>>>>>
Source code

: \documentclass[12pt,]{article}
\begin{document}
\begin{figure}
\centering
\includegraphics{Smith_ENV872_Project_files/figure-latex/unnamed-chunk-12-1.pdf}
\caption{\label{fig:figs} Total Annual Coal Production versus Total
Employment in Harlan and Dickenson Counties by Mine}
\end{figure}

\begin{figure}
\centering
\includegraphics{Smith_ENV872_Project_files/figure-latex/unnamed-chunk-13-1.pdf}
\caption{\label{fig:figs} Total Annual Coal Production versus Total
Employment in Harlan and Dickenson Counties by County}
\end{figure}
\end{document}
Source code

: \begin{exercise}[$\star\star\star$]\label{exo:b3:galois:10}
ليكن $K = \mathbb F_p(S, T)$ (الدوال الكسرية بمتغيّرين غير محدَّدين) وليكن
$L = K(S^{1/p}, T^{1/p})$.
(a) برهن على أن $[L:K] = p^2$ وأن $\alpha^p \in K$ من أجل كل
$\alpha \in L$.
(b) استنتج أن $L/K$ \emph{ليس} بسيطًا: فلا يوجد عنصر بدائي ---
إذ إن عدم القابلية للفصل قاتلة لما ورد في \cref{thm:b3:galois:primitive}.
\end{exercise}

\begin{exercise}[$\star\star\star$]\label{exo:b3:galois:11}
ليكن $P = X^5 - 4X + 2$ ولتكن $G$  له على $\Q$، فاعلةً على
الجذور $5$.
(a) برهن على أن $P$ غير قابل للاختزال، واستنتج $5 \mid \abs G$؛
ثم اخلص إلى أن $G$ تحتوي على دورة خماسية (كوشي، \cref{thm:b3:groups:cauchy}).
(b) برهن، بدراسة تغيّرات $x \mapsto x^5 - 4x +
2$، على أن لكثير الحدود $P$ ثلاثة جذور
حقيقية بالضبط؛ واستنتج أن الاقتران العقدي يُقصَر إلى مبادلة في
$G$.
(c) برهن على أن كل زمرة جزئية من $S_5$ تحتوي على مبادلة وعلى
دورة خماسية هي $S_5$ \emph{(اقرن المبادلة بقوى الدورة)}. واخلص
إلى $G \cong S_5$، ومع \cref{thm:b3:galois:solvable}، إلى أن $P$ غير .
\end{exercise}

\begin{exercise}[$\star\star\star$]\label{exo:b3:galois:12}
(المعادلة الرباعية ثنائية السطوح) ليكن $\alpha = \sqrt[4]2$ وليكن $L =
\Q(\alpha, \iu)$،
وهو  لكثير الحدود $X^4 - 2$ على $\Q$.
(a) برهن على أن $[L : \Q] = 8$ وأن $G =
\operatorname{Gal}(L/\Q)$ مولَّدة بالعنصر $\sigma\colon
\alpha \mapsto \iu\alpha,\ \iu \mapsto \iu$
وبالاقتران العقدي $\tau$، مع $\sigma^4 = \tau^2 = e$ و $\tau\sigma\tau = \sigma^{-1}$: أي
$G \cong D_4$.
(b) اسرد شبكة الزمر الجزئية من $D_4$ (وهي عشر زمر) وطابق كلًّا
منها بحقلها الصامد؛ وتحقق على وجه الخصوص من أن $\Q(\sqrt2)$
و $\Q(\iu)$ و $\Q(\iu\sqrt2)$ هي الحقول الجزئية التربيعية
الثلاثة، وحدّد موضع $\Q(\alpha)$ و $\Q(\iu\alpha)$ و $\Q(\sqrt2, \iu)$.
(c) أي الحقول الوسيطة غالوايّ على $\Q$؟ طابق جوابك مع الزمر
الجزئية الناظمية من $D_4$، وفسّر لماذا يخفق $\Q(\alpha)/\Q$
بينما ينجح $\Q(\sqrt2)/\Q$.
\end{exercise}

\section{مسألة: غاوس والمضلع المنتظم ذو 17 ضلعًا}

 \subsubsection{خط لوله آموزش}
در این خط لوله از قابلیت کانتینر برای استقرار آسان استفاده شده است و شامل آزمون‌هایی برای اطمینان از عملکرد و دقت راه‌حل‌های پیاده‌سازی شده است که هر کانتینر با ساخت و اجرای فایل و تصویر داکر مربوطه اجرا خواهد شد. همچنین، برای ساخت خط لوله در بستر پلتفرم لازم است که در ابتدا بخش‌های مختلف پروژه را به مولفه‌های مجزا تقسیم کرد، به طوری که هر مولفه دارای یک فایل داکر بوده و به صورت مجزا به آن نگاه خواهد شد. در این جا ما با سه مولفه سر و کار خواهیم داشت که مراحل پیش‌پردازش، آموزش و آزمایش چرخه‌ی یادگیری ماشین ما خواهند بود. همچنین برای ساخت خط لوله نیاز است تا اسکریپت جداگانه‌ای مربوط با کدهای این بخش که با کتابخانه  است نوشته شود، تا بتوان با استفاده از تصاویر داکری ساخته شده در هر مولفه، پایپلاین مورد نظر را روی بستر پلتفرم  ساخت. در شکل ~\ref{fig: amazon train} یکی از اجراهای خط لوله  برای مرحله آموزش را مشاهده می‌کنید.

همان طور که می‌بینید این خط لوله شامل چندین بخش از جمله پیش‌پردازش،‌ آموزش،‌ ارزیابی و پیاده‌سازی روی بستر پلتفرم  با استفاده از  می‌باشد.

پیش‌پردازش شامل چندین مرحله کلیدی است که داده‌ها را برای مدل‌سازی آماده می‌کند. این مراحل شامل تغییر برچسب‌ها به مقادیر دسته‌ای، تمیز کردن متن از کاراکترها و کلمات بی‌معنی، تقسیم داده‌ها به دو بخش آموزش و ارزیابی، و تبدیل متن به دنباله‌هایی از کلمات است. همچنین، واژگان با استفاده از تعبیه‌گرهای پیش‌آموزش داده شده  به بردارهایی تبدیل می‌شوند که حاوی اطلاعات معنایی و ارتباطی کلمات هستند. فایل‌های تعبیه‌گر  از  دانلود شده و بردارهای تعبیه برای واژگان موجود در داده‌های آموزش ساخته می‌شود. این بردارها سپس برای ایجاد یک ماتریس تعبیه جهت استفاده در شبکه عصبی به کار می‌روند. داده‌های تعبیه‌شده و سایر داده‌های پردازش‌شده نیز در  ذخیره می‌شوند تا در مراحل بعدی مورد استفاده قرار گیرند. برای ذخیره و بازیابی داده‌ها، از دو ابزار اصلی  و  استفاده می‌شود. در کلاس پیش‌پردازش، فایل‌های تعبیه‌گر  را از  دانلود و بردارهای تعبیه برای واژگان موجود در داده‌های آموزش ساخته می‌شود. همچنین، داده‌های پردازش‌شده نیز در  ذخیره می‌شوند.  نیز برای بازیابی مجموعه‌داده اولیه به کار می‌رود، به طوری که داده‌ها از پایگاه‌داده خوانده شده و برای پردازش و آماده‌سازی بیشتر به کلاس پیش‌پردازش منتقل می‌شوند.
<<<<<
## What the task requires
Copy the lines from the start of the data verbatim, stopping after the line containing "2$، على أن لكثير الحدود $P$ ثلاثة جذور".

## Task solution
Source code

: \documentclass[12pt,]{article}
\begin{document}
\begin{figure}
\centering
\includegraphics{Smith_ENV872_Project_files/figure-latex/unnamed-chunk-12-1.pdf}
\caption{\label{fig:figs} Total Annual Coal Production versus Total
Employment in Harlan and Dickenson Counties by Mine}
\end{figure}

\begin{figure}
\centering
\includegraphics{Smith_ENV872_Project_files/figure-latex/unnamed-chunk-13-1.pdf}
\caption{\label{fig:figs} Total Annual Coal Production versus Total
Employment in Harlan and Dickenson Counties by County}
\end{figure}
\end{document}
Source code

: \begin{exercise}[$\star\star\star$]\label{exo:b3:galois:10}
ليكن $K = \mathbb F_p(S, T)$ (الدوال الكسرية بمتغيّرين غير محدَّدين) وليكن
$L = K(S^{1/p}, T^{1/p})$.
(a) برهن على أن $[L:K] = p^2$ وأن $\alpha^p \in K$ من أجل كل
$\alpha \in L$.
(b) استنتج أن $L/K$ \emph{ليس} بسيطًا: فلا يوجد عنصر بدائي ---
إذ إن عدم القابلية للفصل قاتلة لما ورد في \cref{thm:b3:galois:primitive}.
\end{exercise}

\begin{exercise}[$\star\star\star$]\label{exo:b3:galois:11}
ليكن $P = X^5 - 4X + 2$ ولتكن $G$  له على $\Q$، فاعلةً على
الجذور $5$.
(a) برهن على أن $P$ غير قابل للاختزال، واستنتج $5 \mid \abs G$؛
ثم اخلص إلى أن $G$ تحتوي على دورة خماسية (كوشي، \cref{thm:b3:groups:cauchy}).
(b) برهن، بدراسة تغيّرات $x \mapsto x^5 - 4x +
2$، على أن لكثير الحدود $P$ ثلاثة جذور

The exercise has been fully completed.